Rottnest Dolphins Joined the Pod on today’s tour as we travelled very gently along the Hillary’s coastline with an escort pod consisting of male escort, mother and calf.
This is a regular occurrence and it doesn’t mean the escort is the father of the calf but has joined the pod with hopes of mating with the female at a later stage, so he will escort the female and act as a deterrent &/or body guard. There are many mothers and calves southbound at this time of year on the Humpback migration and as we drifted along the Hillary’s coastline in perfect conditions a very peaceful pod of Rottnest Dolphins Joined the Pod and the energy started to increase.
Our friendly calf swam straight toward the pod as mother and escort watched on from a close distance. The two different cetaceans enjoyed each others company until there was in the distance some aggressive breaching and head lunging from a separate competition pod.
This instantly caused a change of direction from our little family pod as they did not want to engage with the increased energy from the competition pod.
We left the Mother, escort and calf and arrived on scene within a short period to find an intense competition pod developing with up to 9 Whales at one stage. Competition Pod’s are generally more active in the northern migration as males and females look to partner up for the long migration and to pair up, however the southern migration is more focused toward the calves survival and the fridge of food waiting in Antarctica. Whale Watchers enjoyed over an hour of interaction between the whales as others joined and then realized the bigger male in the middle was taking charge as he head lunged and chin slapped to assert his dominance.

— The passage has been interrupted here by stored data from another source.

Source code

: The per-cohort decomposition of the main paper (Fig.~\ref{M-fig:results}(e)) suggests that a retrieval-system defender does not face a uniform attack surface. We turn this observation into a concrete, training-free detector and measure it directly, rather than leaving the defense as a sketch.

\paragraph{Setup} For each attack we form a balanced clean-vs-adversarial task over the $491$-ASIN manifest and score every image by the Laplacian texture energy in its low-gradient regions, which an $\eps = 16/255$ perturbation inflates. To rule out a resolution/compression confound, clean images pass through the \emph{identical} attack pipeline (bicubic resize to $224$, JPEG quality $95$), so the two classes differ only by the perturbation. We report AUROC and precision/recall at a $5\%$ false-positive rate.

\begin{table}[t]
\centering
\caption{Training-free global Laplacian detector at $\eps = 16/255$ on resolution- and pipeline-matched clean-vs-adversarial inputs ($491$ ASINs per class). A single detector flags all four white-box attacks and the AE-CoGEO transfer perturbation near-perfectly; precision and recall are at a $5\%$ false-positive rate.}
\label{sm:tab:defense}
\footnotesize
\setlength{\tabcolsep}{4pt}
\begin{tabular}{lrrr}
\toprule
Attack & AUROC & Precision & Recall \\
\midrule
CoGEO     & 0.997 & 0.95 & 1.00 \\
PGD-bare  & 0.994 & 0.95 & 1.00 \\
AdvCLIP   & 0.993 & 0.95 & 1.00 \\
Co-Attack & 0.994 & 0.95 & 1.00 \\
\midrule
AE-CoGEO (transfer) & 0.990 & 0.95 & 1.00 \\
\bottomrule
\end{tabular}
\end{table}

Like human males do at times, he and his competitors were so focused on each other competing they did not notice the female and her smaller male escort use our vessel as a sound block and quietly disappeared off to our port side and away from the males, still competing, but heading in the wrong direction! Once they realized the female was gone there was the obligatory tail swipe of frustration and the energy dissipated as they too headed south.
Sometimes, we as full time Whale Watchers, really see a lot about human behaviours in these wonderful cetaceans and vice versa.